After the roller-coaster ride in the capital market last week, only the very bold or extremely foolish would dare to predict what the coming week will bring. In the last fortnight, the Indian market has bounced up three times with a dazzling momentum that is just as worrying as the deadly downslide.
Such was the ferocious upsurge in stock prices that it has left investors confused. Has the market bottomed out? Or is this what the Americans call a ‘dead cat bounce’. Does the Indian economic and political situation matter at all, or are our markets so globalized that we follow international trends irrespective of domestic developments? On all three days when prices surged last fortnight, it was in tune with a bounce back in world markets.
Here are a string of little developments and factoids that do not gel with the view that global capital flows are the only determinant of price movements.
Global markets were indeed up last Thursday and Friday, but did the irrational rally in India have nothing to do with bankers demanding additional cash margins from over-leveraged brokers? Only a ferocious 1000 points-in-two-days kind of bounce back would have quietened their demands.
The Finance Minister has fewer comments about the market, but banks and public sector insurers are reportedly being prodded to support prices and many are happy to oblige. This is better than destroying one public sector mutual fund by forcing it to provide an exit to scamsters, but is no less worrisome.

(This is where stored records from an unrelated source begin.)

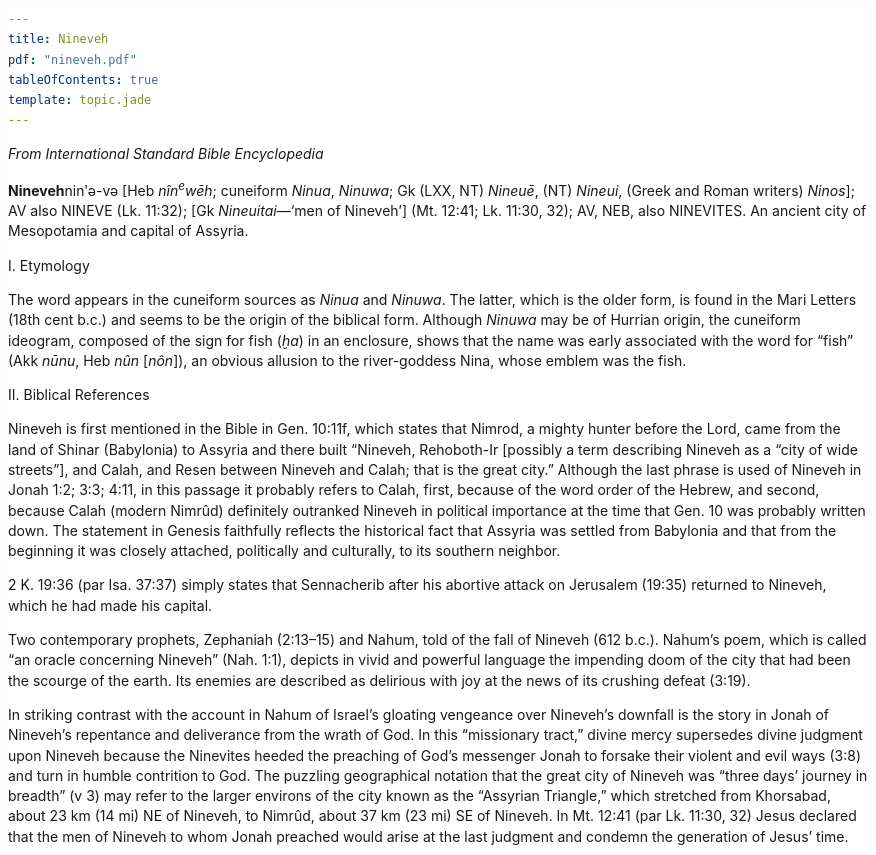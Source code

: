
 ```yaml
---
title: Nineveh
pdf: "nineveh.pdf"
tableOfContents: true
template: topic.jade
---
```


*From International Standard Bible Encyclopedia*

**Nineveh**ninʹə-və [Heb *nîn*<sup>*e*</sup>*wēh*; cuneiform *Ninua*,
*Ninuwa*; Gk (LXX, NT) *Nineuē*, (NT) *Nineui*, (Greek and Roman
writers) *Ninos*]; AV also NINEVE (Lk. 11:32); [Gk *Nineuitai*—‘men of
Nineveh’] (Mt. 12:41; Lk. 11:30, 32); AV, NEB, also NINEVITES. An
ancient city of Mesopotamia and capital of Assyria.

I. Etymology

The word appears in the cuneiform sources as *Ninua* and *Ninuwa*. The
latter, which is the older form, is found in the Mari Letters (18th cent
b.c.) and seems to be the origin of the biblical form. Although *Ninuwa*
may be of Hurrian origin, the cuneiform ideogram, composed of the sign
for fish (*ḫa*) in an enclosure, shows that the name was early
associated with the word for “fish” (Akk *nūnu*, Heb *nûn* [*nôn*]), an
obvious allusion to the river-goddess Nina, whose emblem was the fish.

II. Biblical References

Nineveh is first mentioned in the Bible in Gen. 10:11f, which states
that Nimrod, a mighty hunter before the Lord, came from the land of
Shinar (Babylonia) to Assyria and there built “Nineveh, Rehoboth-Ir
[possibly a term describing Nineveh as a “city of wide streets”], and
Calah, and Resen between Nineveh and Calah; that is the great city.”
Although the last phrase is used of Nineveh in Jonah 1:2; 3:3; 4:11, in
this passage it probably refers to Calah, first, because of the word
order of the Hebrew, and second, because Calah (modern Nimrûd)
definitely outranked Nineveh in political importance at the time that
Gen. 10 was probably written down. The statement in Genesis faithfully
reflects the historical fact that Assyria was settled from Babylonia and
that from the beginning it was closely attached, politically and
culturally, to its southern neighbor.

2 K. 19:36 (par Isa. 37:37) simply states that Sennacherib after his
abortive attack on Jerusalem (19:35) returned to Nineveh, which he had
made his capital.

Two contemporary prophets, Zephaniah (2:13–15) and Nahum, told of the
fall of Nineveh (612 b.c.). Nahum’s poem, which is called “an oracle
concerning Nineveh” (Nah. 1:1), depicts in vivid and powerful language
the impending doom of the city that had been the scourge of the earth.
Its enemies are described as delirious with joy at the news of its
crushing defeat (3:19).

In striking contrast with the account in Nahum of Israel’s gloating
vengeance over Nineveh’s downfall is the story in Jonah of Nineveh’s
repentance and deliverance from the wrath of God. In this “missionary
tract,” divine mercy supersedes divine judgment upon Nineveh because the
Ninevites heeded the preaching of God’s messenger Jonah to forsake their
violent and evil ways (3:8) and turn in humble contrition to God. The
puzzling geographical notation that the great city of Nineveh was “three
days’ journey in breadth” (v 3) may refer to the larger environs of the
city known as the “Assyrian Triangle,” which stretched from Khorsabad,
about 23 km (14 mi) NE of Nineveh, to Nimrûd, about 37 km (23 mi) SE of
Nineveh. In Mt. 12:41 (par Lk. 11:30, 32) Jesus declared that the men of
Nineveh to whom Jonah preached would arise at the last judgment and
condemn the generation of Jesus’ time.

The grapevine says that the Finance Ministry gets its market input from a public sector fund and a private sector one. The latter is disconcerting, because market sources say that the fund manager there is busy covering up large speculative losses.
An interesting feature of the savage correction since May, which dragged the Sensex down from over 12,000 to under 9,000, is the silence of investors who suffered hefty losses. There is a lot of pain and bloodshed in the market, but no wailing in public. Investors worry that an open lament will lead to further declines and bigger losses. There were hushed whispers about a female employee of large operator having committed suicide after suffering hefty personal losses by trying to mirror her boss’s portfolio. But nobody is talking about it.
This reflects a new maturity among investors and a realisation that they have to take responsibility for bad times and good times. But that is not what the government is signalling. No significant economic reform has been announced even after the West Bengal elections, yet the Left Parties are getting more belligerent everyday. As if the political gamesmanship in announcing reservations for Other Backward Classes in institutes of higher education were not enough, the Health Minister’s confrontation with the Director of the All India Institute of Medical Sciences smacks of arrogant interference.
At another level, the Finance Ministry seems out of sync with the Reserve Bank of India on interest rates and other issues. Bankers are confused and don’t know who to believe. Consequently there is little clarity on interest rate trends, even while the impact of higher oil, food grains and real estate prices on inflation and on economic growth is still to kick in.
The Finance Ministry is only adding to peoples’ worries with daily media leaks about plans to increase services taxes to 20% and expand their reach to several new sectors. Nobody knows whether these are just trial balloons, but will someone ever ask the tax authorities to demonstrate that their policies have actually led to an increase in the taxable base and is not merely extorting more revenue from the same milch cows?
The use of tax authorities as a tool of harassment is another development. Despite the protestations of sundry Congress Party spokespersons, there is a public consensus that filmstar Amitabh Bachchan and his wife Jaya are being harassed and humiliated because of their personal falling out with the Gandhi family. There was even a specious argument that India is not alone in harassing celebrities for taxes.
It is a sad reflection on the government when supporters of newly-elected MP Rahul Bajaj worry that he may be harassed for being elected through the support of a clutch of opposition parties. Especially since the Bajaj group has been open about ‘‘donating to the Congress Party by cheque’’ for decades.
If celebrities feel pressured then what will happens to ordinary investors who have recently submitted their tax returns and are waiting for their assessment officers to decide if they are ‘investors or traders’? So far the Finance Minister has refused to acknowledge that his budget speech misled investors or to find a solution, but the letters in my mailbox indicate that investors are seriously worried.
Let us now move to a more narrow issue of capital market policy. On Friday, the Securities and Exchange Board of India (Sebi) announced that it plans to collect Value at Risk margins from brokers at least five times a day to curb volatility. This will force brokers to block up even more capital everyday; while it may not hurt well capitalised brokers too much, the move will drastically squeeze small brokers and drive a chunk of day traders out of the market.
Over time, it may even drive smaller brokers out of business since their business is bound to flow to well-capitalised brokers. Since the regulator has not bothered to explain the rationale behind its policy it is not clear if it is Sebi’s intention to ensure market safety and curb volatility by forcibly reducing liquidity.
Does all this add up to a secular, long term bull market? On the contrary, it suggests that even when the signals are all bullish, a bunch of politicians could disrupt economic development due to corrupt self interest or bad policy.